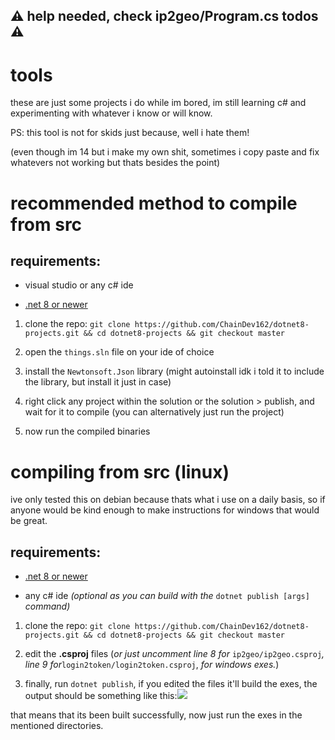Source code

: ## ⚠️ help needed, check ip2geo/Program.cs todos ⚠️

# tools

these are just some projects i do while im bored, im still learning c# and experimenting with whatever i know or will know.

PS: this tool is not for skids just because, well i hate them!

(even though im 14 but i make my own shit, sometimes i copy paste and fix whatevers not working but thats besides the point)

# recommended method to compile from src

## requirements:

- visual studio or any c# ide
  
- [.net 8 or newer](https://download.visualstudio.microsoft.com/download/pr/4a252cd9-d7b7-41bf-a7f0-b2b10b45c068/1aff08f401d0e3980ac29ccba44efb29/dotnet-sdk-8.0.300-linux-x64.tar.gz)
  

1. clone the repo: `git clone https://github.com/ChainDev162/dotnet8-projects.git && cd dotnet8-projects && git checkout master`
  
2. open the `things.sln` file on your ide of choice
  
3. install the `Newtonsoft.Json` library (might autoinstall idk i told it to include the library, but install it just in case)
  
4. right click any project within the solution or the solution > publish, and wait for it to compile (you can alternatively just run the project)
  
5. now run the compiled binaries

# compiling from src (linux)

ive only tested this on debian because thats what i use on a daily basis, so if anyone would be kind enough to make instructions for windows that would be great.

## requirements:

- [.net 8 or newer](https://download.visualstudio.microsoft.com/download/pr/4a252cd9-d7b7-41bf-a7f0-b2b10b45c068/1aff08f401d0e3980ac29ccba44efb29/dotnet-sdk-8.0.300-linux-x64.tar.gz)
  
- any c# ide *(optional as you can build with the* `dotnet publish [args]` *command)*

  
1. clone the repo: `git clone https://github.com/ChainDev162/dotnet8-projects.git && cd dotnet8-projects && git checkout master`
  
2. edit the **.csproj** files (*or just uncomment line 8 for* `ip2geo/ip2geo.csproj`*, line 9 for*`login2token/login2token.csproj`, *for windows exes.*)
  
3. finally, run `dotnet publish`, if you edited the files it'll build the exes, the output should be something like this:![](https://github.com/ChainDev162/dotnet8-projects/blob/master/2024-05-31-17-41-53-image.png)
   
  that means that its been built successfully, now just run the exes in the mentioned directories.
• • • • • • •
Copy only this part of the entries above: the line with "ip2geo/Program.cs todos ⚠️", the line with "3. install the", and the lines between, all exactly as written.

Output for this task >>
: ## ⚠️ help needed, check ip2geo/Program.cs todos ⚠️

# tools

these are just some projects i do while im bored, im still learning c# and experimenting with whatever i know or will know.

PS: this tool is not for skids just because, well i hate them!

(even though im 14 but i make my own shit, sometimes i copy paste and fix whatevers not working but thats besides the point)

# recommended method to compile from src

## requirements:

- visual studio or any c# ide
  
- [.net 8 or newer](https://download.visualstudio.microsoft.com/download/pr/4a252cd9-d7b7-41bf-a7f0-b2b10b45c068/1aff08f401d0e3980ac29ccba44efb29/dotnet-sdk-8.0.300-linux-x64.tar.gz)
  

1. clone the repo: `git clone https://github.com/ChainDev162/dotnet8-projects.git && cd dotnet8-projects && git checkout master`
  
2. open the `things.sln` file on your ide of choice
  
3. install the `Newtonsoft.Json` library (might autoinstall idk i told it to include the library, but install it just in case)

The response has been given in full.